**TRY IT:**
Word for word, output the data, with none of its pictures.
[[ RECORDS TO PROCESS, beginning ]]
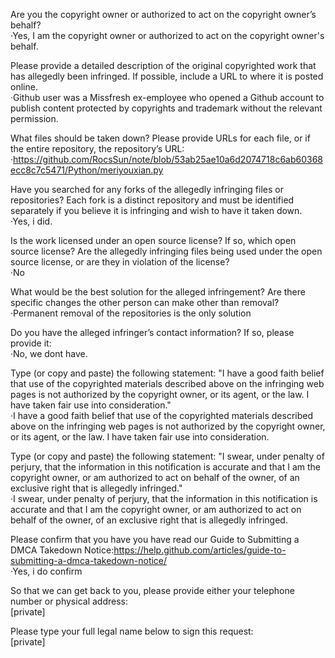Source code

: Are you the copyright owner or authorized to act on the copyright owner’s behalf?  
·Yes, I am the copyright owner or authorized to act on the copyright owner's behalf.  

Please provide a detailed description of the original copyrighted work that has allegedly been infringed. If possible, include a URL to where it is posted online.  
·Github user was a Missfresh ex-employee who opened a Github account to publish content protected by copyrights and trademark without the relevant permission.

What files should be taken down? Please provide URLs for each file, or if the entire repository, the repository’s URL:  
·https://github.com/RocsSun/note/blob/53ab25ae10a6d2074718c6ab60368ecc8c7c5471/Python/meriyouxian.py

Have you searched for any forks of the allegedly infringing files or repositories? Each fork is a distinct repository and must be identified separately if you believe it is infringing and wish to have it taken down.  
·Yes, i did.

Is the work licensed under an open source license? If so, which open source license? Are the allegedly infringing files being used under the open source license, or are they in violation of the license?  
·No

What would be the best solution for the alleged infringement? Are there specific changes the other person can make other than removal?  
·Permanent removal of the repositories is the only solution

Do you have the alleged infringer’s contact information? If so, please provide it:  
·No, we dont have.

Type (or copy and paste) the following statement: "I have a good faith belief that use of the copyrighted materials described above on the infringing web pages is not authorized by the copyright owner, or its agent, or the law. I have taken fair use into consideration."  
·I have a good faith belief that use of the copyrighted materials described above on the infringing web pages is not authorized by the copyright owner, or its agent, or the law. I have taken fair use into consideration.

Type (or copy and paste) the following statement: "I swear, under penalty of perjury, that the information in this notification is accurate and that I am the copyright owner, or am authorized to act on behalf of the owner, of an exclusive right that is allegedly infringed."  
·I swear, under penalty of perjury, that the information in this notification is accurate and that I am the copyright owner, or am authorized to act on behalf of the owner, of an exclusive right that is allegedly infringed.

Please confirm that you have you have read our Guide to Submitting a DMCA Takedown Notice:https://help.github.com/articles/guide-to-submitting-a-dmca-takedown-notice/  
·Yes, i do confirm

So that we can get back to you, please provide either your telephone number or physical address:  
[private]

Please type your full legal name below to sign this request:  
[private]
[[ RECORDS TO PROCESS, end ]]
**RESPONSE:**
Source code

: Are you the copyright owner or authorized to act on the copyright owner’s behalf?  
·Yes, I am the copyright owner or authorized to act on the copyright owner's behalf.  

Please provide a detailed description of the original copyrighted work that has allegedly been infringed. If possible, include a URL to where it is posted online.  
·Github user was a Missfresh ex-employee who opened a Github account to publish content protected by copyrights and trademark without the relevant permission.

What files should be taken down? Please provide URLs for each file, or if the entire repository, the repository’s URL:  
·https://github.com/RocsSun/note/blob/53ab25ae10a6d2074718c6ab60368ecc8c7c5471/Python/meriyouxian.py

Have you searched for any forks of the allegedly infringing files or repositories? Each fork is a distinct repository and must be identified separately if you believe it is infringing and wish to have it taken down.  
·Yes, i did.

Is the work licensed under an open source license? If so, which open source license? Are the allegedly infringing files being used under the open source license, or are they in violation of the license?  
·No

What would be the best solution for the alleged infringement? Are there specific changes the other person can make other than removal?  
·Permanent removal of the repositories is the only solution

Do you have the alleged infringer’s contact information? If so, please provide it:  
·No, we dont have.

Type (or copy and paste) the following statement: "I have a good faith belief that use of the copyrighted materials described above on the infringing web pages is not authorized by the copyright owner, or its agent, or the law. I have taken fair use into consideration."  
·I have a good faith belief that use of the copyrighted materials described above on the infringing web pages is not authorized by the copyright owner, or its agent, or the law. I have taken fair use into consideration.

Type (or copy and paste) the following statement: "I swear, under penalty of perjury, that the information in this notification is accurate and that I am the copyright owner, or am authorized to act on behalf of the owner, of an exclusive right that is allegedly infringed."  
·I swear, under penalty of perjury, that the information in this notification is accurate and that I am the copyright owner, or am authorized to act on behalf of the owner, of an exclusive right that is allegedly infringed.

Please confirm that you have you have read our Guide to Submitting a DMCA Takedown Notice:https://help.github.com/articles/guide-to-submitting-a-dmca-takedown-notice/  
·Yes, i do confirm

So that we can get back to you, please provide either your telephone number or physical address:  
[private]

Please type your full legal name below to sign this request:  
[private]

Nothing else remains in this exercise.